Elsevier

Journal of Computational Physics

Volume 230, Issue 23, 20 September 2011, Pages 8427-8451
Journal of Computational Physics

Weighted Flow Algorithms (WFA) for stochastic particle coagulation

https://doi.org/10.1016/j.jcp.2011.07.027Get rights and content

Abstract

Stochastic particle-resolved methods are a useful way to compute the time evolution of the multi-dimensional size distribution of atmospheric aerosol particles. An effective approach to improve the efficiency of such models is the use of weighted computational particles. Here we introduce particle weighting functions that are power laws in particle size to the recently-developed particle-resolved model PartMC-MOSAIC and present the mathematical formalism of these Weighted Flow Algorithms (WFA) for particle coagulation and growth. We apply this to an urban plume scenario that simulates a particle population undergoing emission of different particle types, dilution, coagulation and aerosol chemistry along a Lagrangian trajectory. We quantify the performance of the Weighted Flow Algorithm for number and mass-based quantities of relevance for atmospheric sciences applications.

Introduction

Atmospheric aerosol particles consist of a complex mixture of different chemical species [1] (current models typically contain on the order of 20 different species [2]), with particle diameters ranging from a few nanometers to tens of micrometers. To deal with such high-dimensional and multi-scale data, existing models of atmospheric aerosols on the regional or global scale make large approximations. These generally consist of assuming that all particles within a spatial grid-cell have a composition that depends only on diameter or a few other simple parameters as it is done in sectional aerosol models [e.g. [2], [3], [4], [5], [6]] or modal aerosol models [e.g. [7], [8], [9], [10]]. While this makes computation much cheaper, it introduces errors, since it artificially averages the composition of individual particles over a certain size range. These errors are not well-quantified, but could be significant for estimating the effect of aerosols on climate [11].

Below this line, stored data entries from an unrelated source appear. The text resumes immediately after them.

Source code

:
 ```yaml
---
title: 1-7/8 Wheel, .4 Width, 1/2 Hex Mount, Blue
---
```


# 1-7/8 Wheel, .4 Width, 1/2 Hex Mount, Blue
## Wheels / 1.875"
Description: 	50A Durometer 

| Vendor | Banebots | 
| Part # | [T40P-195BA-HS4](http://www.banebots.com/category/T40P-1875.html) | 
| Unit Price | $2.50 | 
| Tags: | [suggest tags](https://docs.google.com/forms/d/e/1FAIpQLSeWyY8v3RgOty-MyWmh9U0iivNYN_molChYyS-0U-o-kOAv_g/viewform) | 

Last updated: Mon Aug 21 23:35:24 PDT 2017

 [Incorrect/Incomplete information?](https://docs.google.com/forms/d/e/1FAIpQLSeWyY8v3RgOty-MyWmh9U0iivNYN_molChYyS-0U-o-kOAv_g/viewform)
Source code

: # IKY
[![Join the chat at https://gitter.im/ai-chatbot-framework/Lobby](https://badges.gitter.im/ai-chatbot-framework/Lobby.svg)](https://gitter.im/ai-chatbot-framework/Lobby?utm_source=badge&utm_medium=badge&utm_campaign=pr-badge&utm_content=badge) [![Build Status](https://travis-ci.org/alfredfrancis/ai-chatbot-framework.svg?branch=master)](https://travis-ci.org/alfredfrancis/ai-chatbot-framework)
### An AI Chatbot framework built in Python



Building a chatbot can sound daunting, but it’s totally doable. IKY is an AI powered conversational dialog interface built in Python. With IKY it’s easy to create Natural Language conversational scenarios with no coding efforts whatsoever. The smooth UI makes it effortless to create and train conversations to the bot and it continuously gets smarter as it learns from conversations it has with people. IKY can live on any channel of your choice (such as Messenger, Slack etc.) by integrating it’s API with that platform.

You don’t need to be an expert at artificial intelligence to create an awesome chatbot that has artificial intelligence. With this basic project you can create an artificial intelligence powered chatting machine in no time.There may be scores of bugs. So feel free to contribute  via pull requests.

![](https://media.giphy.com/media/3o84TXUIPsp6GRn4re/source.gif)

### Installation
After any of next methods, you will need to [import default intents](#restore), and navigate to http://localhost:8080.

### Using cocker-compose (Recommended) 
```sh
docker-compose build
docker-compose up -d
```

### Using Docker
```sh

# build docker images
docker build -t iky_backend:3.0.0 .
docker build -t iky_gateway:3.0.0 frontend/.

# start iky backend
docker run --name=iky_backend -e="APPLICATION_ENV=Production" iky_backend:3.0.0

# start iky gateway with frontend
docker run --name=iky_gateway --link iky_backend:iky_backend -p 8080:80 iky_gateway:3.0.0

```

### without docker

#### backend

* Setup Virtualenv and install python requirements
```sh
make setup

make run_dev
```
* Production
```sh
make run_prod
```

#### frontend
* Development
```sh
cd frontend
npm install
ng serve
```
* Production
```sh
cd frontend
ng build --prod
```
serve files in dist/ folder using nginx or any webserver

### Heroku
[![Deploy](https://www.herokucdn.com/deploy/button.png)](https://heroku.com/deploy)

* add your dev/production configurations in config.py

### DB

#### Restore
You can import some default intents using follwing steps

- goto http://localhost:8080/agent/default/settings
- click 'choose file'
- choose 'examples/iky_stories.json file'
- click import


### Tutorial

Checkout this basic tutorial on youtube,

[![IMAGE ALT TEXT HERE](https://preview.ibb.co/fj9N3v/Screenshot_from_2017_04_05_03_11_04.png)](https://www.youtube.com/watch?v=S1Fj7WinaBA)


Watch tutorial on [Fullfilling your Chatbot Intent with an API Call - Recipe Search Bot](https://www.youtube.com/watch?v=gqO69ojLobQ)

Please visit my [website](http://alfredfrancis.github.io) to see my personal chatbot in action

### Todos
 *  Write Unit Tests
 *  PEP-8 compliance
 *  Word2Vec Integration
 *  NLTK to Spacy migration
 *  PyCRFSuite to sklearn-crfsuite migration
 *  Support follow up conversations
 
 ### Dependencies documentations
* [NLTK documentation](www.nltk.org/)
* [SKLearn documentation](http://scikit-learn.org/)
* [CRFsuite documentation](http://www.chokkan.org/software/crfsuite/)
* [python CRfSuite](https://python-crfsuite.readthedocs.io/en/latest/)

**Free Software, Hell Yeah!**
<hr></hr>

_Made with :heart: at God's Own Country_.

Recently, particle-resolved aerosol models have been introduced as a way to avoid making a priori assumptions about the evolution of particle composition and to more precisely model aerosol microphysics [12], [13], [14]. These stochastic models simulate a representative group of particles distributed in composition space, treating coagulation, condensation/evaporation, and other important processes on an individual particle level. Applying such a Monte Carlo approach for simulating the evolution of particle distributions dates back to Gillespie [15], who developed the exact Stochastic Simulation Algorithm [see also [16], [17], [18]] to treat the stochastic collision-coalescence process in clouds. While the particle-based models are a step forward in accurately representing the detailed interactions which take place amongst aerosol particles, they can be very expensive to run, and are currently not appropriate for simulating aerosol dynamics and chemistry on meso-or macro-scales.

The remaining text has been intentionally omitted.